(Dataset entries)
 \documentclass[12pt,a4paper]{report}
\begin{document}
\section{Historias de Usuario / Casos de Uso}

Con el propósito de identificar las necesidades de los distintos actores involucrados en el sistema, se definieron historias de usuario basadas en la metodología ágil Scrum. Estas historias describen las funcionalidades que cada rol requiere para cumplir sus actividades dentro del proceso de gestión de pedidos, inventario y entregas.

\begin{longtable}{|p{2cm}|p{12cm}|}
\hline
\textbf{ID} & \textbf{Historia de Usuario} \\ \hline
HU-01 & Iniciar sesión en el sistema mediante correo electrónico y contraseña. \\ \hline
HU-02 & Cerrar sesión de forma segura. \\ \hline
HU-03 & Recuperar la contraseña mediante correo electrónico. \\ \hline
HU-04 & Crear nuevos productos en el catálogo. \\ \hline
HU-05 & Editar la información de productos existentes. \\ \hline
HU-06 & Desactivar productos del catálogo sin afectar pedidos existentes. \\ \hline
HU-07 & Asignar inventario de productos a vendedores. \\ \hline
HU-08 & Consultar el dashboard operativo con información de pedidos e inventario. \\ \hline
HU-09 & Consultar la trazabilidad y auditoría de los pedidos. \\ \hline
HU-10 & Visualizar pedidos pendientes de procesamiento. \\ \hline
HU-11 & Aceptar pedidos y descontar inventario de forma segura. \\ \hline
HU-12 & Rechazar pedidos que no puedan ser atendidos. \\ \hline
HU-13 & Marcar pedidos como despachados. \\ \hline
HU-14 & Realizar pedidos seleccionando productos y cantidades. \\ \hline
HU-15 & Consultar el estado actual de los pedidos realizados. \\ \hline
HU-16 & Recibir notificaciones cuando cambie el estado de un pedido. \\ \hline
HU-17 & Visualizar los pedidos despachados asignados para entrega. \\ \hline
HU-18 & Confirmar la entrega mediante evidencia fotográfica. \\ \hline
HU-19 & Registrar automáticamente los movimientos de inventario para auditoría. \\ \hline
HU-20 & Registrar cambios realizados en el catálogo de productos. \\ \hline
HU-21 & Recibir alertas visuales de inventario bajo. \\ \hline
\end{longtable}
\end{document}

EXERCISE OBJECTIVE. Only the lines from the one that holds "HU-21 & Recibir" through the end of the records should appear in the answer, each restated exactly.

ANSWER.
HU-21 & Recibir alertas visuales de inventario bajo. \\ \hline
\end{longtable}
\end{document}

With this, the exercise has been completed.